Publié le 19/03/2012 • Par Agathe Vovard • dans : France

En matière de formation, si les présidentiables s’accordent sur l’objectif de réforme, les moyens pour y parvenir diffèrent souvent, même si droite et gauche se retrouvent parfois.

Les candidats à la présidentielle 2012 sont au moins d’accord sur un point : il est nécessaire de réformer le système et d’assurer un véritable service public de la formation professionnelle.
Actuellement, les personnes qui y accèdent le plus facilement sont en effet celles qui sont le plus formées.

Mais concernant les cibles prioritaires, à droite, l’UMP préconise « d’affecter massivement » vers le public demandeur d’emploi une partie des quelque 30 milliards d’euros dépensés chaque année.

« Notre priorité est la formation des chômeurs dans un système de droits et de devoirs. Trois quarts des chômeurs qui retrouvent un emploi reprennent dans un métier ou une compétence différents de ce qu’ils faisaient initialement. La formation professionnelle n’a de sens que si elle concentre toute son énergie sur les filières qui se développent, où il manque de la main d’œuvre », justifie-t-on dans l’entourage du candidat.
Nicolas Sarkozy a expliqué plusieurs fois viser les centaines de milliers d’offres d’emploi de Pôle Emploi qui ne sont pas pourvues.

A gauche de l’échiquier politique (où l’on doute souvent de l’opportunité de miser autant sur ces offres d’emploi non pourvues) l’objectif paraît plus large que la priorité donnée aux demandeurs d’emploi. « Le financement de la formation sera concentré sur les publics les plus fragiles, les moins formés et les chômeurs », explique François Hollande dans son programme.
« Pour nous, la grande coupure se fait entre les personnes dépourvues de qualifications et les professionnels qui ne le sont pas. Il faut donc axer les efforts sur les moins qualifiés », précise Pascale Gérard, la porte-parole « formation » du candidat, qui rappelle que ces sujets devront dans un premier temps être discutés avec les partenaires sociaux.

Cercle vertueux – Du côté d’EELV, ce sont clairement les quartiers qui doivent devenir prioritaires en matière de formation. « Aujourd’hui, à part mettre en œuvre des contrats aidés et accompagner vers l’emploi les bénéficiaires du revenu de solidarité active, il n’y a pas de mise en place d’un cercle vertueux dans les zones urbaines sensibles », explique Jean-Philippe Magnen, conseiller emploi-formation d’Eva Joly.

Il faut aussi tout simplement simplifier, devant le magma de dispositifs à la disposition des personnes. Tandis que Marine Le Pen prône l’instauration d’un « chèque formation » sans plus de précisions, Nicolas Sarkozy et François Hollande proposent tous deux un « compte formation » avec un capital de départ inversement proportionnel à la durée de formation initiale. Eva Joly est plus généreuse : le crédit serait de 8 ans pour tout un chacun.
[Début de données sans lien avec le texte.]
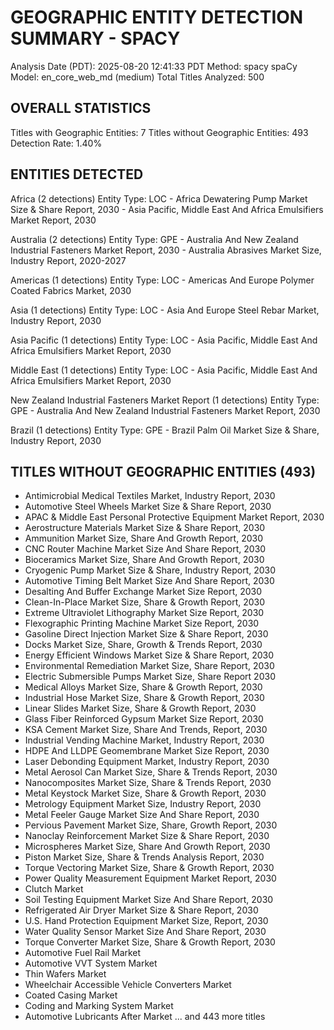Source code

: GEOGRAPHIC ENTITY DETECTION SUMMARY - SPACY
================================================================================
Analysis Date (PDT): 2025-08-20 12:41:33 PDT
Method: spacy
spaCy Model: en_core_web_md (medium)
Total Titles Analyzed: 500

OVERALL STATISTICS
--------------------------------------------------
Titles with Geographic Entities: 7
Titles without Geographic Entities: 493
Detection Rate: 1.40%

ENTITIES DETECTED
--------------------------------------------------

Africa (2 detections)
  Entity Type: LOC
    - Africa Dewatering Pump Market Size & Share Report, 2030
    - Asia Pacific, Middle East And Africa Emulsifiers Market Report, 2030

Australia (2 detections)
  Entity Type: GPE
    - Australia And New Zealand Industrial Fasteners Market Report, 2030
    - Australia Abrasives Market Size, Industry Report, 2020-2027

Americas (1 detections)
  Entity Type: LOC
    - Americas And Europe Polymer Coated Fabrics Market, 2030

Asia (1 detections)
  Entity Type: LOC
    - Asia And Europe Steel Rebar Market, Industry Report, 2030

Asia Pacific (1 detections)
  Entity Type: LOC
    - Asia Pacific, Middle East And Africa Emulsifiers Market Report, 2030

Middle East (1 detections)
  Entity Type: LOC
    - Asia Pacific, Middle East And Africa Emulsifiers Market Report, 2030

New Zealand Industrial Fasteners Market Report (1 detections)
  Entity Type: GPE
    - Australia And New Zealand Industrial Fasteners Market Report, 2030

Brazil (1 detections)
  Entity Type: GPE
    - Brazil Palm Oil Market Size & Share, Industry Report, 2030


TITLES WITHOUT GEOGRAPHIC ENTITIES (493)
--------------------------------------------------
  - Antimicrobial Medical Textiles Market, Industry Report, 2030
  - Automotive Steel Wheels Market Size & Share Report, 2030
  - APAC & Middle East Personal Protective Equipment Market Report, 2030
  - Aerostructure Materials Market Size & Share Report, 2030
  - Ammunition Market Size, Share And Growth Report, 2030
  - CNC Router Machine Market Size And Share Report, 2030
  - Bioceramics Market Size, Share And Growth Report, 2030
  - Cryogenic Pump Market Size & Share, Industry Report, 2030
  - Automotive Timing Belt Market Size And Share Report, 2030
  - Desalting And Buffer Exchange Market Size Report, 2030
  - Clean-In-Place Market Size, Share & Growth Report, 2030
  - Extreme Ultraviolet Lithography Market Size Report, 2030
  - Flexographic Printing Machine Market Size Report, 2030
  - Gasoline Direct Injection Market Size & Share Report, 2030
  - Docks Market Size, Share, Growth & Trends Report, 2030
  - Energy Efficient Windows Market Size & Share Report, 2030
  - Environmental Remediation Market Size, Share Report, 2030
  - Electric Submersible Pumps Market Size, Share Report 2030
  - Medical Alloys Market Size, Share & Growth Report, 2030
  - Industrial Hose Market Size, Share & Growth Report, 2030
  - Linear Slides Market Size, Share & Growth Report, 2030
  - Glass Fiber Reinforced Gypsum Market Size Report, 2030
  - KSA Cement Market Size, Share And Trends, Report, 2030
  - Industrial Vending Machine Market, Industry Report, 2030
  - HDPE And LLDPE Geomembrane Market Size Report, 2030
  - Laser Debonding Equipment Market, Industry Report, 2030
  - Metal Aerosol Can Market Size, Share & Trends Report, 2030
  - Nanocomposites Market Size, Share & Trends Report, 2030
  - Metal Keystock Market Size, Share & Growth Report, 2030
  - Metrology Equipment Market Size, Industry Report, 2030
  - Metal Feeler Gauge Market Size And Share Report, 2030
  - Pervious Pavement Market Size, Share, Growth Report, 2030
  - Nanoclay Reinforcement Market Size & Share Report, 2030
  - Microspheres Market Size, Share And Growth Report, 2030
  - Piston Market Size, Share & Trends Analysis Report, 2030
  - Torque Vectoring Market Size, Share & Growth Report, 2030
  - Power Quality Measurement Equipment Market Report, 2030
  - Clutch Market
  - Soil Testing Equipment Market Size And Share Report, 2030
  - Refrigerated Air Dryer Market Size & Share Report, 2030
  - U.S. Hand Protection Equipment Market Size, Report, 2030
  - Water Quality Sensor Market Size And Share Report, 2030
  - Torque Converter Market Size, Share & Growth Report, 2030
  - Automotive Fuel Rail Market
  - Automotive VVT System Market
  - Thin Wafers Market
  - Wheelchair Accessible Vehicle Converters Market
  - Coated Casing Market
  - Coding and Marking System Market
  - Automotive Lubricants After Market
  ... and 443 more titles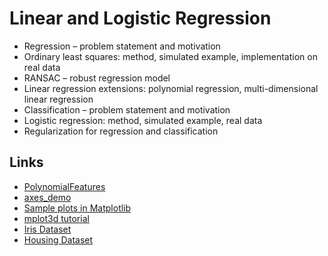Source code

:# Linear and Logistic Regression

* Regression – problem statement and motivation
* Ordinary least squares: method, simulated example, implementation on real data
* RANSAC – robust regression model
* Linear regression extensions: polynomial regression, multi-dimensional linear regression
* Classification – problem statement and motivation
* Logistic regression: method, simulated example, real data
* Regularization for regression and classification

## Links
* [PolynomialFeatures](https://scikit-learn.org/stable/modules/generated/sklearn.preprocessing.PolynomialFeatures.html#sklearn.preprocessing.PolynomialFeatures.get_feature_names)
* [axes_demo](https://matplotlib.org/examples/pylab_examples/axes_demo.html)
* [Sample plots in Matplotlib](https://matplotlib.org/3.1.0/tutorials/introductory/sample_plots.html)
* [mplot3d tutorial](https://matplotlib.org/mpl_toolkits/mplot3d/tutorial.html)
* [Iris Dataset](https://archive.ics.uci.edu/ml/machine-learning-databases/iris/)
* [Housing Dataset](https://archive.ics.uci.edu/ml/machine-learning-databases/housing/)
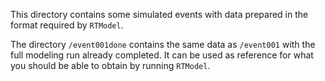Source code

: This directory contains some simulated events with data prepared in the format required by `RTModel`.

The directory `/event001done` contains the same data as `/event001` with the full modeling run already completed. It can be used as reference for what you should be able to obtain by running `RTModel`.
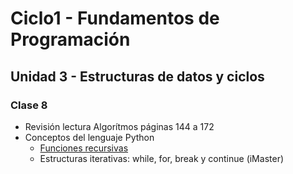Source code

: # Ciclo1 - Fundamentos de Programación

## Unidad 3 - Estructuras de datos y ciclos

### Clase 8
* Revisión lectura Algorítmos páginas 144 a 172
* Conceptos del lenguaje Python
  * [Funciones recursivas](funciones_recursivas.md)
  * Estructuras iterativas: while, for, break y continue (iMaster)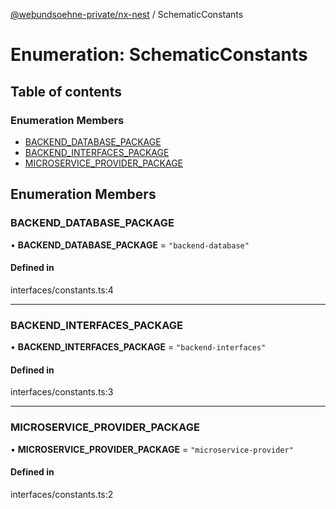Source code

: [@webundsoehne-private/nx-nest](../README.md) / SchematicConstants

# Enumeration: SchematicConstants

## Table of contents

### Enumeration Members

- [BACKEND\_DATABASE\_PACKAGE](SchematicConstants.md#backend_database_package)
- [BACKEND\_INTERFACES\_PACKAGE](SchematicConstants.md#backend_interfaces_package)
- [MICROSERVICE\_PROVIDER\_PACKAGE](SchematicConstants.md#microservice_provider_package)

## Enumeration Members

### BACKEND\_DATABASE\_PACKAGE

• **BACKEND\_DATABASE\_PACKAGE** = ``"backend-database"``

#### Defined in

interfaces/constants.ts:4

___

### BACKEND\_INTERFACES\_PACKAGE

• **BACKEND\_INTERFACES\_PACKAGE** = ``"backend-interfaces"``

#### Defined in

interfaces/constants.ts:3

___

### MICROSERVICE\_PROVIDER\_PACKAGE

• **MICROSERVICE\_PROVIDER\_PACKAGE** = ``"microservice-provider"``

#### Defined in

interfaces/constants.ts:2
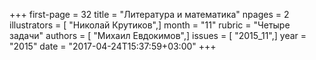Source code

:+++
first-page = 32
title = "Литература и математика"
npages = 2
illustrators = [ "Николай Крутиков",]
month = "11"
rubric = "Четыре задачи"
authors = [ "Михаил Евдокимов",]
issues = [ "2015_11",]
year = "2015"
date = "2017-04-24T15:37:59+03:00"
+++
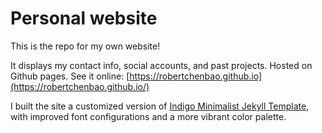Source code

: # Personal website

This is the repo for my own website! 

It displays my contact info, social accounts, and past projects. Hosted on Github pages. See it online: [https://robertchenbao.github.io](https://robertchenbao.github.io/)

I built the site a customized version of <a href="https://sergiokopplin.github.io/indigo/">Indigo Minimalist Jekyll Template</a>, with improved font configurations and a more vibrant color palette.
Pour le PS, il est aussi nécessaire d’agir sur les plans de formation des entreprises. « Aujourd’hui, les efforts de formation ne sont pas ciblés, déplore Pascale Gérard. Cela passerait par exemple par un pourcentage obligatoire de formation des personnes les plus fragiles. Et ce plan doit être négocié dans l’entreprise, avec les partenaires sociaux, au même titre que les accords de GPEC. »

Décrochage scolaire – EELV et PS abordent également la question du décrochage scolaire. « Un des axes fondamentaux consiste à donner une deuxième chance aux 150 000 jeunes qui sortent du système de formation initial chaque année », souligne Jean-Philippe Magnen.
François Hollande, de son côté, propose l’instauration d’un nouveau droit : 20 heures de formation par an pour les personnes qui ont quitté l’école sans diplôme, ou avec une faible formation qualifiante. Une formation « sans limite de temps et cumulable ».
Dans ses engagements, le candidat PS indique aussi vouloir « offrir à tout jeune déscolarisé de 16 à 18 ans une solution de formation, d’apprentissage ou un service civique ».

La gouvernance clive

Sur la gouvernance, les opinions sont nettement partagées. Le FN milite tout bonnement en faveur d’une recentralisation. Les autres partis ne remettent pas en cause la compétence des régions en matière de formation.
Il faudrait cependant une agence nationale de la formation, selon François Bayrou. « Cette institution aurait une mission de transparence, de stratégie et de coordination », précise Robert Rochefort, chargé des questions économiques.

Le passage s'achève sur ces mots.